_STUDY MATERIAL_.
----
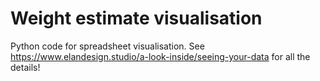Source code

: # Weight estimate visualisation
Python code for spreadsheet visualisation.
See https://www.elandesign.studio/a-look-inside/seeing-your-data for all the details!

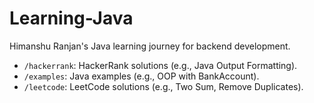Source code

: # Learning-Java
Himanshu Ranjan's Java learning journey for backend development.
- `/hackerrank`: HackerRank solutions (e.g., Java Output Formatting).
- `/examples`: Java examples (e.g., OOP with BankAccount).
- `/leetcode`: LeetCode solutions (e.g., Two Sum, Remove Duplicates).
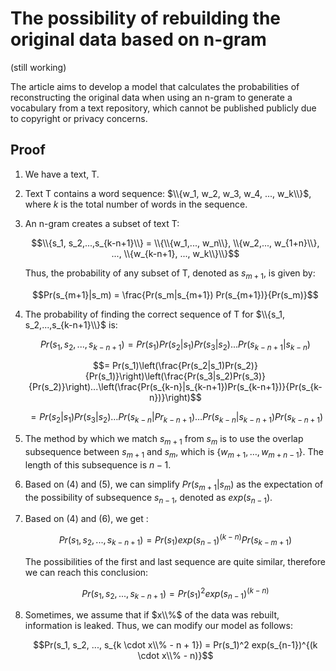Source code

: # The possibility of rebuilding the original data based on n-gram

(still working)

The article aims to develop a model that calculates the probabilities of reconstructing the original data when using an n-gram to generate a vocabulary from a text repository, which cannot be published publicly due to copyright or privacy concerns.

## Proof

1. We have a text, T.

2. Text T contains a word sequence: $\\{w_1, w_2, w_3, w_4, ..., w_k\\}$, where *k* is the total number of words in the sequence.

3. An n-gram creates a subset of text T:

   $$\\{s_1, s_2,...,s_{k-n+1}\\} = \\{\\{w_1,..., w_n\\}, \\{w_2,..., w_{1+n}\\}, ..., \\{w_{k-n+1}, ..., w_k\\}\\}$$

   Thus, the probability of any subset of T, denoted as $s_{m+1}$, is given by:

   $$Pr(s_{m+1}|s_m) = \frac{Pr(s_m|s_{m+1}) Pr(s_{m+1})}{Pr(s_m)}$$

4. The probability of finding the correct sequence of T for $\\{s_1, s_2,...,s_{k-n+1}\\}$ is:

   $$Pr(s_1, s_2, ..., s_{k-n+1}) = Pr(s_1)Pr(s_2 | s_1)Pr(s_3 | s_2)...Pr(s_{k-n+1} | s_{k-n})$$

   $$= Pr(s_1)\left(\frac{Pr(s_2|s_1)Pr(s_2)}{Pr(s_1)}\right)\left(\frac{Pr(s_3|s_2)Pr(s_3)}{Pr(s_2)}\right)...\left(\frac{Pr(s_{k-n}|s_{k-n+1})Pr(s_{k-n+1})}{Pr(s_{k-n})}\right)$$

   $$= Pr(s_2|s_1)Pr(s_3|s_2) \ldots Pr(s_{k-n}|Pr_{k-n+1}) \ldots Pr(s_{k-n}|s_{k-n+1})Pr(s_{k-n+1})$$

5. The method by which we match $s_{m+1}$ from $s_m$ is to use the overlap subsequence between $s_{m+1}$ and $s_m$, which is $\{w_{m+1}, \ldots, w_{m+n-1}\}$. The length of this subsequence is $n-1$.

6. Based on (4) and (5), we can simplify $Pr(s_{m+1}|s_m)$ as the expectation of the possibility of subsequence $s_{n-1}$, denoted as $exp(s_{n-1})$.

7. Based on (4) and (6), we get :
  
   $$Pr(s_1, s_2, ..., s_{k-n+1}) = Pr(s_1) exp(s_{n-1})^{(k-n)}Pr(s_{k-m+1})$$
   
	The possibilities of the first and last sequence are quite similar, therefore we can reach this conclusion:

   $$Pr(s_1, s_2, ..., s_{k-n+1}) = Pr(s_1)^2 exp(s_{n-1})^{(k-n)}$$

10. Sometimes, we assume that if $x\\%$ of the data was rebuilt, information is leaked. Thus, we can modify our model as follows:
    
    $$Pr(s_1, s_2, ..., s_{k \cdot x\\% - n + 1}) = Pr(s_1)^2 exp(s_{n-1})^{(k \cdot x\\% - n)}$$
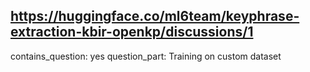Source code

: ## https://huggingface.co/ml6team/keyphrase-extraction-kbir-openkp/discussions/1

contains_question: yes
question_part: Training on custom dataset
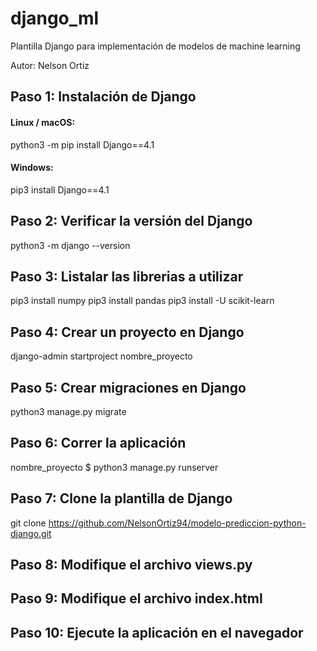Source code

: # django_ml

Plantilla Django para implementación de modelos de machine learning

Autor: Nelson Ortiz


## Paso 1: Instalación de Django

#### Linux / macOS:

python3 -m pip install Django==4.1

#### Windows:

pip3 install Django==4.1

## Paso 2: Verificar la versión del Django

python3 -m django --version

## Paso 3: Listalar las librerias a utilizar

pip3 install numpy
pip3 install pandas
pip3 install -U scikit-learn

## Paso 4: Crear un proyecto en Django

django-admin startproject nombre_proyecto

## Paso 5: Crear migraciones en Django

python3 manage.py migrate

## Paso 6: Correr la aplicación

nombre_proyecto $ python3 manage.py runserver

## Paso 7: Clone la plantilla de Django

git clone https://github.com/NelsonOrtiz94/modelo-prediccion-python-django.git

## Paso 8: Modifique el archivo views.py

## Paso 9: Modifique el archivo index.html

## Paso 10: Ejecute la aplicación en el navegador
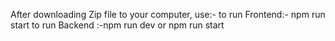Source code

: After downloading Zip file to your computer, use:-
to run Frontend:- npm run start
to run Backend :-npm run dev or npm run start
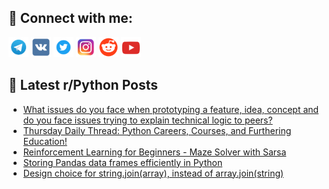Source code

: ## 🔎 Connect with me:
[<img src="https://github.com/bullbesh/bullbesh/blob/main/images/Telegram.png" width="32" height="32" />](https://t.me/bullbesh)
[<img src="https://github.com/bullbesh/bullbesh/blob/main/images/VK.png" width="32" height="32" />](https://vk.com/bullbesh)
[<img src="https://github.com/bullbesh/bullbesh/blob/main/images/Twitter.png" width="32" height="32" />](https://twitter.com/bullbesh1)
[<img src="https://github.com/bullbesh/bullbesh/blob/main/images/Instagram.png" width="32" height="32" />](https://www.instagram.com/bullbesh)
[<img src="https://github.com/bullbesh/bullbesh/blob/main/images/Reddit.png" width="32" height="32" />](https://www.reddit.com/user/bullbesh)
[<img src="https://github.com/bullbesh/bullbesh/blob/main/images/YouTube.png" width="32" height="32" />](https://www.youtube.com/channel/UCtfjRs6uzgq5mfm8S06WTcg)

## 📕 Latest r/Python Posts
<!-- BLOG-POST-LIST:START -->
- [What issues do you face when prototyping a feature, idea, concept and do you face issues trying to explain technical logic to peers?](https://www.reddit.com/r/Python/comments/xkmbwq/what_issues_do_you_face_when_prototyping_a/)
- [Thursday Daily Thread: Python Careers, Courses, and Furthering Education!](https://www.reddit.com/r/Python/comments/xkldrj/thursday_daily_thread_python_careers_courses_and/)
- [Reinforcement Learning for Beginners - Maze Solver with Sarsa](https://www.reddit.com/r/Python/comments/xkl4nx/reinforcement_learning_for_beginners_maze_solver/)
- [Storing Pandas data frames efficiently in Python](https://www.reddit.com/r/Python/comments/xkjs92/storing_pandas_data_frames_efficiently_in_python/)
- [Design choice for string.join&lpar;array&rpar;, instead of array.join&lpar;string&rpar;](https://www.reddit.com/r/Python/comments/xkjirq/design_choice_for_stringjoinarray_instead_of/)
<!-- BLOG-POST-LIST:END -->
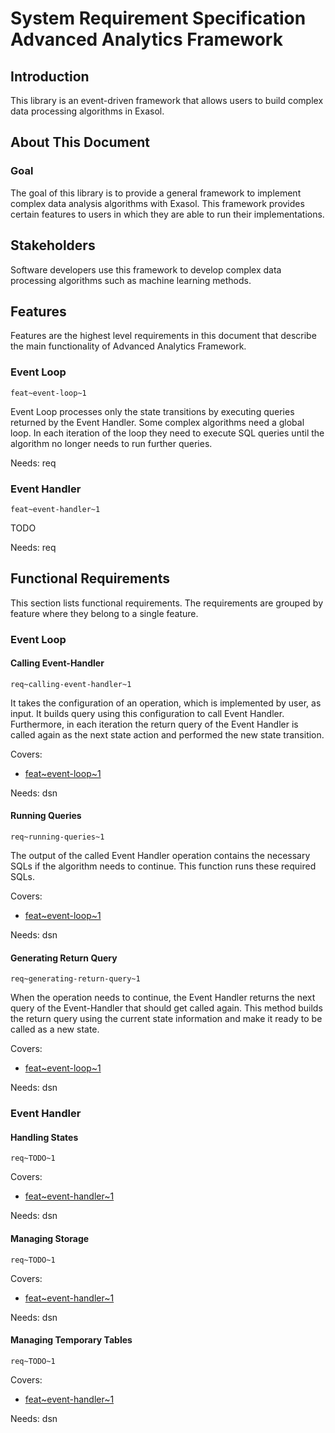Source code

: # System Requirement Specification Advanced Analytics Framework

## Introduction

This library is an event-driven framework that allows users to build complex 
data processing algorithms in Exasol.


## About This Document

### Goal

The goal of this library is to provide a general framework to implement complex 
data analysis algorithms with Exasol. This framework provides certain features 
to users in which they are able to run their implementations.

## Stakeholders

Software developers use this framework to develop complex data processing 
algorithms such as machine learning methods.

## Features

Features are the highest level requirements in this document that describe the 
main functionality of Advanced Analytics Framework.

### Event Loop
`feat~event-loop~1`

Event Loop processes only the state transitions by executing queries returned by 
the Event Handler. Some complex algorithms need a global loop. In each iteration 
of the loop they need to execute SQL queries until the algorithm no longer 
needs to run further queries. 

Needs: req

### Event Handler
`feat~event-handler~1`

TODO

Needs: req


## Functional Requirements

This section lists functional requirements. The requirements are grouped by 
feature where they belong to a single feature.

### Event Loop

#### Calling Event-Handler
`req~calling-event-handler~1`

It takes the configuration of an operation, which is implemented by user, as 
input. It builds query using this configuration to call Event Handler. 
Furthermore, in each iteration the return query of the Event Handler is called 
again as the next state action and performed the new state transition. 

Covers:

* [feat~event-loop~1](#event-loop)

Needs: dsn


#### Running Queries
`req~running-queries~1`

The output of the called Event Handler operation contains the necessary SQLs 
if the algorithm needs to continue. This function runs these required SQLs.

Covers:

* [feat~event-loop~1](#event-loop)

Needs: dsn


#### Generating Return Query
`req~generating-return-query~1`

When the operation needs to continue, the Event Handler returns the next query 
of the Event-Handler that should get called again.  This method builds the 
return query using the current state information and make it ready to be 
called as a new state.

Covers:

* [feat~event-loop~1](#event-loop)

Needs: dsn


### Event Handler

#### Handling States
`req~TODO~1`

Covers:

* [feat~event-handler~1](#event-handler)

Needs: dsn


#### Managing Storage
`req~TODO~1`

Covers:

* [feat~event-handler~1](#event-handler)

Needs: dsn


#### Managing Temporary Tables
`req~TODO~1`

Covers:

* [feat~event-handler~1](#event-handler)

Needs: dsn
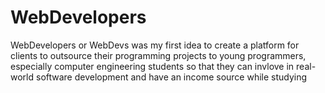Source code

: # WebDevelopers
 WebDevelopers or WebDevs was my first idea to create a platform for clients to outsource their programming projects to young programmers, especially computer engineering students so that they can invlove in real-world software development and have an income source while studying
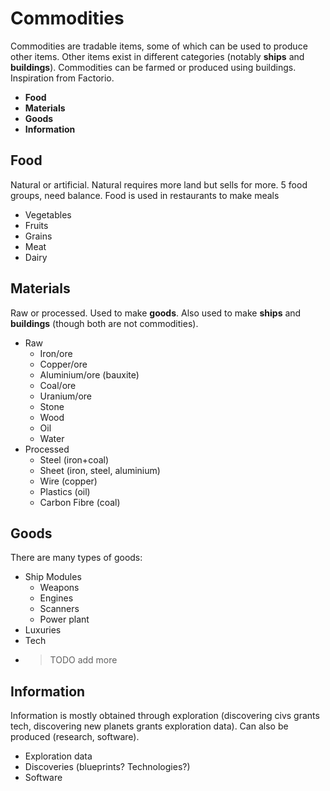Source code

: # Commodities
Commodities are tradable items, some of which can be used to produce other items. Other items exist in different categories (notably **ships** and **buildings**). Commodities can be farmed or produced using buildings. Inspiration from Factorio.

- **Food**
- **Materials**
- **Goods**
- **Information**

## Food
Natural or artificial. Natural requires more land but sells for more. 5 food groups, need balance. Food is used in restaurants to make meals

- Vegetables
- Fruits
- Grains
- Meat
- Dairy

## Materials
Raw or processed. Used to make **goods**. Also used to make **ships** and **buildings** (though both are not commodities).

- Raw
    - Iron/ore
    - Copper/ore
    - Aluminium/ore (bauxite)
    - Coal/ore
    - Uranium/ore
    - Stone
    - Wood
    - Oil
    - Water
- Processed
    - Steel (iron+coal)
    - Sheet (iron, steel, aluminium)
    - Wire (copper)
    - Plastics (oil)
    - Carbon Fibre (coal)

## Goods
There are many types of goods:

- Ship Modules
    - Weapons
    - Engines
    - Scanners
    - Power plant
- Luxuries
- Tech
- >TODO add more

## Information
Information is mostly obtained through exploration (discovering civs grants tech, discovering new planets grants exploration data). Can also be produced (research, software).

- Exploration data
- Discoveries (blueprints? Technologies?)
- Software
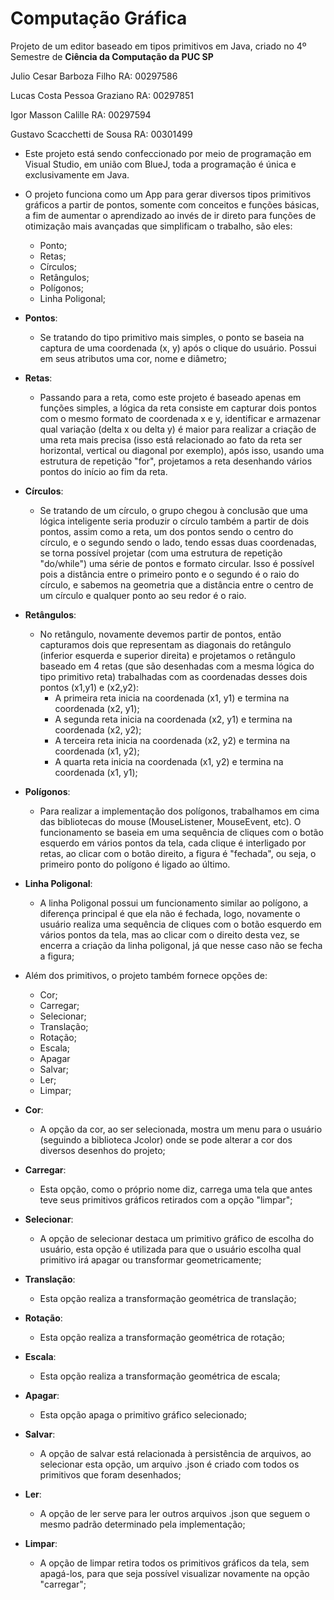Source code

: # Computação Gráfica
Projeto de um editor baseado em tipos primitivos em Java, criado no 4º Semestre de **Ciência da Computação da PUC SP**

Julio Cesar Barboza Filho RA: 00297586  

Lucas Costa Pessoa Graziano RA: 00297851  

Igor Masson Calille RA: 00297594  

Gustavo Scacchetti de Sousa RA: 00301499  


- Este projeto está sendo confeccionado por meio de programação em Visual Studio, em união com BlueJ, toda a programação é única e exclusivamente em Java.

- O projeto funciona como um App para gerar diversos tipos primitivos gráficos a partir de pontos, somente com conceitos e funções básicas, a fim de aumentar o aprendizado ao invés de ir direto para funções de otimização mais avançadas que simplificam o trabalho, são eles: 
  - Ponto;
  - Retas;
  - Círculos;
  - Retângulos;
  - Polígonos;
  - Linha Poligonal;
  
- **Pontos**:
  - Se tratando do tipo primitivo mais simples, o ponto se baseia na captura de uma coordenada (x, y) após o clique do usuário. Possui em seus atributos uma cor, nome e diâmetro;
  
    
- **Retas**: 
  - Passando para a reta, como este projeto é baseado apenas em funções simples, a lógica da reta consiste em capturar dois pontos com o mesmo formato de coordenada x e y, identificar e armazenar qual variação (delta x ou delta y) é maior para realizar a criação de uma reta mais precisa (isso está relacionado ao fato da reta ser horizontal, vertical ou diagonal por exemplo), após isso, usando uma estrutura de repetição "for", projetamos a reta desenhando vários pontos do início ao fim da reta.
  
    
   
- **Círculos**:
  - Se tratando de um círculo, o grupo chegou à conclusão que uma lógica inteligente seria produzir o círculo também a partir de dois pontos, assim como a reta, um dos pontos sendo o centro do círculo, e o segundo sendo o lado, tendo essas duas coordenadas, se torna possível projetar (com uma estrutura de repetição "do/while") uma série de pontos e formato circular. Isso é possível pois a distância entre o primeiro ponto e o segundo é o raio do círculo, e sabemos na geometria que a distância entre o centro de um círculo e qualquer ponto ao seu redor é o raio.
    
  
- **Retângulos**:
  - No retângulo, novamente devemos partir de pontos, então capturamos dois que representam as diagonais do retângulo (inferior esquerda e superior direita) e projetamos o retângulo baseado em 4 retas (que são desenhadas com a mesma lógica do tipo primitivo reta) trabalhadas com as coordenadas desses dois pontos (x1,y1) e (x2,y2):
    - A primeira reta inicia na coordenada (x1, y1) e termina na coordenada (x2, y1);
    - A segunda reta inicia na coordenada (x2, y1) e termina na coordenada (x2, y2);
    - A terceira reta inicia na coordenada (x2, y2) e termina na coordenada (x1, y2);
    - A quarta reta inicia na coordenada (x1, y2) e termina na coordenada (x1, y1);


      
- **Polígonos**:
  - Para realizar a implementação dos polígonos, trabalhamos em cima das bibliotecas do mouse (MouseListener, MouseEvent, etc). O funcionamento se baseia em uma sequência de cliques com o botão esquerdo em vários pontos da tela, cada clique é interligado por retas, ao clicar com o botão direito, a figura é "fechada", ou seja, o primeiro ponto do polígono é ligado ao último.  
  
    
- **Linha Poligonal**:
  - A linha Poligonal possui um funcionamento similar ao polígono, a diferença principal é que ela não é fechada, logo, novamente o usuário realiza uma sequência de cliques com o botão esquerdo em vários pontos da tela, mas ao clicar com o direito desta vez, se encerra a criação da linha poligonal, já que nesse caso não se fecha a figura;

  
- Além dos primitivos, o projeto também fornece opções de:
  - Cor;
  - Carregar;
  - Selecionar;
  - Translação;
  - Rotação;
  - Escala;
  - Apagar
  - Salvar;
  - Ler;
  - Limpar;  
  
  
- **Cor**:
  - A opção da cor, ao ser selecionada, mostra um menu para o usuário (seguindo a biblioteca Jcolor) onde se pode alterar a cor dos diversos desenhos do projeto;  
      
- **Carregar**:
  - Esta opção, como o próprio nome diz, carrega uma tela que antes teve seus primitivos gráficos retirados com a opção "limpar";
  
- **Selecionar**:
  - A opção de selecionar destaca um primitivo gráfico de escolha do usuário, esta opção é utilizada para que o usuário escolha qual primitivo irá apagar ou transformar geometricamente;
  
- **Translação**:
  - Esta opção realiza a transformação geométrica de translação; 
  
- **Rotação**:
  - Esta opção realiza a transformação geométrica de rotação; 
  
- **Escala**:
  - Esta opção realiza a transformação geométrica de escala;
  
- **Apagar**:
  - Esta opção apaga o primitivo gráfico selecionado;
  
- **Salvar**:
  - A opção de salvar está relacionada à persistência de arquivos, ao selecionar esta opção, um arquivo .json é criado com todos os primitivos que foram desenhados;
  
- **Ler**:
  - A opção de ler serve para ler outros arquivos .json que seguem o mesmo padrão determinado pela implementação;
  
- **Limpar**:
  - A opção de limpar retira todos os primitivos gráficos da tela, sem apagá-los, para que seja possível visualizar novamente na opção "carregar";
----
_WHAT TO DO_.
All that is wanted is the lines above between the one containing "## Paso 9: Modifique el archivo index.html" and the one containing "- [Reinforcement Learning", inclusive, restated word for word, with pictures omitted.

_COMPLETED EXERCISE_.
## Paso 9: Modifique el archivo index.html

## Paso 10: Ejecute la aplicación en el navegador
Source code

: After downloading Zip file to your computer, use:-
to run Frontend:- npm run start
to run Backend :-npm run dev or npm run start
Source code

: ## 🔎 Connect with me:
[<img src="https://github.com/bullbesh/bullbesh/blob/main/images/Telegram.png" width="32" height="32" />](https://t.me/bullbesh)
[<img src="https://github.com/bullbesh/bullbesh/blob/main/images/VK.png" width="32" height="32" />](https://vk.com/bullbesh)
[<img src="https://github.com/bullbesh/bullbesh/blob/main/images/Twitter.png" width="32" height="32" />](https://twitter.com/bullbesh1)
[<img src="https://github.com/bullbesh/bullbesh/blob/main/images/Instagram.png" width="32" height="32" />](https://www.instagram.com/bullbesh)
[<img src="https://github.com/bullbesh/bullbesh/blob/main/images/Reddit.png" width="32" height="32" />](https://www.reddit.com/user/bullbesh)
[<img src="https://github.com/bullbesh/bullbesh/blob/main/images/YouTube.png" width="32" height="32" />](https://www.youtube.com/channel/UCtfjRs6uzgq5mfm8S06WTcg)

## 📕 Latest r/Python Posts
<!-- BLOG-POST-LIST:START -->
- [What issues do you face when prototyping a feature, idea, concept and do you face issues trying to explain technical logic to peers?](https://www.reddit.com/r/Python/comments/xkmbwq/what_issues_do_you_face_when_prototyping_a/)
- [Thursday Daily Thread: Python Careers, Courses, and Furthering Education!](https://www.reddit.com/r/Python/comments/xkldrj/thursday_daily_thread_python_careers_courses_and/)
- [Reinforcement Learning for Beginners - Maze Solver with Sarsa](https://www.reddit.com/r/Python/comments/xkl4nx/reinforcement_learning_for_beginners_maze_solver/)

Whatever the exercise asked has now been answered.